Take your pop for one example. Some one has to make the cans/bottles and take it to the pop factory so the pop can be put in the container. Sheets of thin metal are on flatbeds and the van trailers who deliver to the can factory where that metal turns into the product you are familar with. When made it is put on pallets and then put in a trailer to be taken to the pop maker (and others who use cans for their products—like our canned fruit and veggies.
I went to several Pepsi plants to deliver cans/bottles and it sure was interesting. On one visit, I gave 20 oz clear bottles, 22 pallets in a trailer stacked floor to ceiling. 77,682 bottles. At this plant they put the labels on here. I arrived at 4pm and backed into the dock. I went inside and stood by the door and watched the forklift driver take the stack of bottles on the pallets, still wrapped in their plastic and put them on the conver belt—about 3 stacks.

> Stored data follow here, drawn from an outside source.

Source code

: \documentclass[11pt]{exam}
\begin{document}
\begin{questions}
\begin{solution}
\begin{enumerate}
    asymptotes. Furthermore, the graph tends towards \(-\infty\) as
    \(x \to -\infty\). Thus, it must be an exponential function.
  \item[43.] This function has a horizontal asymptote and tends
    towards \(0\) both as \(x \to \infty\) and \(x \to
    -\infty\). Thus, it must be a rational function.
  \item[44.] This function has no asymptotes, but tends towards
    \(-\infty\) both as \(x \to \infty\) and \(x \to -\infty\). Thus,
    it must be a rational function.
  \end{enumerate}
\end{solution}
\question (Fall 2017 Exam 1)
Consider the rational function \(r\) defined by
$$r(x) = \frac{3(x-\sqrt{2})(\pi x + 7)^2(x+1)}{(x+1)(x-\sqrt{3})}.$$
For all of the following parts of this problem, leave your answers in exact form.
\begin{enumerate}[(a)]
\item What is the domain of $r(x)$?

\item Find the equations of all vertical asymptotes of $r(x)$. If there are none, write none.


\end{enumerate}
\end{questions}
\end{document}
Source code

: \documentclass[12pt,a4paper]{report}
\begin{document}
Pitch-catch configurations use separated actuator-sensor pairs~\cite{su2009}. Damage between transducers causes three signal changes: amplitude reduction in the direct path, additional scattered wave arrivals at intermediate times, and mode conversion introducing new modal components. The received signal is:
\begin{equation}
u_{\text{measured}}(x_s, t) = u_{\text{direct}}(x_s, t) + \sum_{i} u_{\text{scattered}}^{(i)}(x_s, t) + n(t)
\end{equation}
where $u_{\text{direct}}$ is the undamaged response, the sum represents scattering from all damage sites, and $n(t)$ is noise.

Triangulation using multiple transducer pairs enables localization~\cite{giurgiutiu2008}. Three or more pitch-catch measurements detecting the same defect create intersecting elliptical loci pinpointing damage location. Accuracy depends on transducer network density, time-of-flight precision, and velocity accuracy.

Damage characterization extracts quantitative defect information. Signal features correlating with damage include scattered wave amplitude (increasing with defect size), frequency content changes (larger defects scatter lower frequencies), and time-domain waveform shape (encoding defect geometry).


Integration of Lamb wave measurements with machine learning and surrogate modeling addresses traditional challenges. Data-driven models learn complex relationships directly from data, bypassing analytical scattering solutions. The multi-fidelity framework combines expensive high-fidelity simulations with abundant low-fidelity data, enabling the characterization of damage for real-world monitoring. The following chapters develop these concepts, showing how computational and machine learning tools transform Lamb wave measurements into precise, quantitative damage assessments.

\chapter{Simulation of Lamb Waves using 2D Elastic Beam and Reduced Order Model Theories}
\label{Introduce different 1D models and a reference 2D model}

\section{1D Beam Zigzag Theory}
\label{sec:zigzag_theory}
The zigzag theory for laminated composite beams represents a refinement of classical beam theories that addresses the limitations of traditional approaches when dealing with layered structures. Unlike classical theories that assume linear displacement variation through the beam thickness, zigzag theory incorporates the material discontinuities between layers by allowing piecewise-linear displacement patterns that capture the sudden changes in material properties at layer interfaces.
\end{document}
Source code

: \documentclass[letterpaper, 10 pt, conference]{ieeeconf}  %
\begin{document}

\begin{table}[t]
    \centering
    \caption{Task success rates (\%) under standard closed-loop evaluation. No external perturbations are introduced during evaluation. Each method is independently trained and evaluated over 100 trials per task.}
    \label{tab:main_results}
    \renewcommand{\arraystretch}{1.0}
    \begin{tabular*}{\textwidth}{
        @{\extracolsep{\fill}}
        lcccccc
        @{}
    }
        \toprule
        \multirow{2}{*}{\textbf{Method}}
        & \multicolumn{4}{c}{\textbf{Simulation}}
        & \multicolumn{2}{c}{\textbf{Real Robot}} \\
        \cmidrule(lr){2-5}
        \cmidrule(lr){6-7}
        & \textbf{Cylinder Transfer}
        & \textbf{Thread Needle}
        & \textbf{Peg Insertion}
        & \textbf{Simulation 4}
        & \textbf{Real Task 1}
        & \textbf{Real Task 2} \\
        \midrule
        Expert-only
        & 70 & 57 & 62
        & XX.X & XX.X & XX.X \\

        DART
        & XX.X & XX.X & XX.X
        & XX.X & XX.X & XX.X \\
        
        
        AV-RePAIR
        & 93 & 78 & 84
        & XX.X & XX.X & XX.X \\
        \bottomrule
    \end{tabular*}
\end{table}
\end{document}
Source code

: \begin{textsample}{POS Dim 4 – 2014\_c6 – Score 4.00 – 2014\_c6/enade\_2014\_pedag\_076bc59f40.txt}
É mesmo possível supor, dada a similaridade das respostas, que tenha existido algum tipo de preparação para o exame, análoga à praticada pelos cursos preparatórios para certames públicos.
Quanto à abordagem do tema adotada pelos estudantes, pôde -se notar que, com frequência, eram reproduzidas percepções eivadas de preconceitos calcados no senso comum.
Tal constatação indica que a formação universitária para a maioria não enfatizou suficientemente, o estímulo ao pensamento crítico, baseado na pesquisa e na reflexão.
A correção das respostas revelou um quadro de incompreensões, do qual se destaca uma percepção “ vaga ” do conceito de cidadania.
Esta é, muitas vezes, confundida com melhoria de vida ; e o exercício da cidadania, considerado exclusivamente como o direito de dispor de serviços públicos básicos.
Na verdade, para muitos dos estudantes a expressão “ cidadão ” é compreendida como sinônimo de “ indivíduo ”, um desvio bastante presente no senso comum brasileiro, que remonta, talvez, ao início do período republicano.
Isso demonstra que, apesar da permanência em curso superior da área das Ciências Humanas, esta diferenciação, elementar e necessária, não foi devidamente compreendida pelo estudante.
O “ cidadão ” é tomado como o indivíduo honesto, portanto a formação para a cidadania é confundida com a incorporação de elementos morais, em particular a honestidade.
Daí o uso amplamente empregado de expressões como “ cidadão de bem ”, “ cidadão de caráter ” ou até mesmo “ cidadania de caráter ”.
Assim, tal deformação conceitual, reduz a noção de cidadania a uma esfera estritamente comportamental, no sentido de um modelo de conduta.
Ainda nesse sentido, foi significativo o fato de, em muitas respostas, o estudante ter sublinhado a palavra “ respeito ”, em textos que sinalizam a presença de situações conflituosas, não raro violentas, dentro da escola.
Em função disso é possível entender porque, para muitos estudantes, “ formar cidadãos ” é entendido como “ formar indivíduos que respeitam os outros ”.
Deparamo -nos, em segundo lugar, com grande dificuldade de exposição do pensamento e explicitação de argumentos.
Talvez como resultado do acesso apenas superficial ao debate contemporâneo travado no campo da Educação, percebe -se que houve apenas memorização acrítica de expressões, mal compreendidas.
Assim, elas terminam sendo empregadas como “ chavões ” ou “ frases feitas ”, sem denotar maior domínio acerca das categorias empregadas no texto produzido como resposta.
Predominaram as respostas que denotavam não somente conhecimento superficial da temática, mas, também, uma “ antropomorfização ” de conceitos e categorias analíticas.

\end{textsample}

Each stack is 8 to 11 layers high depending on the size of the bottles. The stack then moves into a enclosed "closet" and each layer rises to the top for the bottle conveyor belt. The board separating the layers is removed to the left and the bottles go single file to the right and thru curves and hills. A burst of water is put into them and then the bottles do a upside down and go downhill to drain and then go back up and upright to the pop filler. From there the pop goes to the package area. On another visit to this same location, I was the last truck in of 7 or 150 pallets to make a batch of Mountain Dew that night.
When I arrived at the 7-UP plant, a worker asked me if I was the driver late with the flats as they are making 10,000 7-UP and the truck is 6 hours late and they need the flats ASAP. I stood in the recieving area to watch what was being made today. To my right and thru a garage door opening, I watched the right top conveyer belt doing 16 oz 7-UP in packages going to the north or my left as they left the machine at my end.
To the left of this is another machine that had RC with orange lids in packages and they were on a conveyer belt under the 7-UP's whizzing by. I walked the few feet to that opening to see to the left. Was another machine that did cans and today was Sunkist Orange already in its carton and moving along the belt to the trucks and storage area. At the other end of the building, the forklifts were taking the product to storage and to the trailers.
When you carry a pop load it needs to be loaded to the right of the trailer and then that leaves a small gap to the left side wall. This prevents shifting as the road does slant to the right. If done the other way, your load will shift, pallets will fall off and if the pop breaks, you have a mess and the load may not be accepted. You will have to clean it up or take it back. During cold tempertures you leave your truck running to keep the product from freezing. The running engine keeps enough movement in the trailer so the product will not freeze.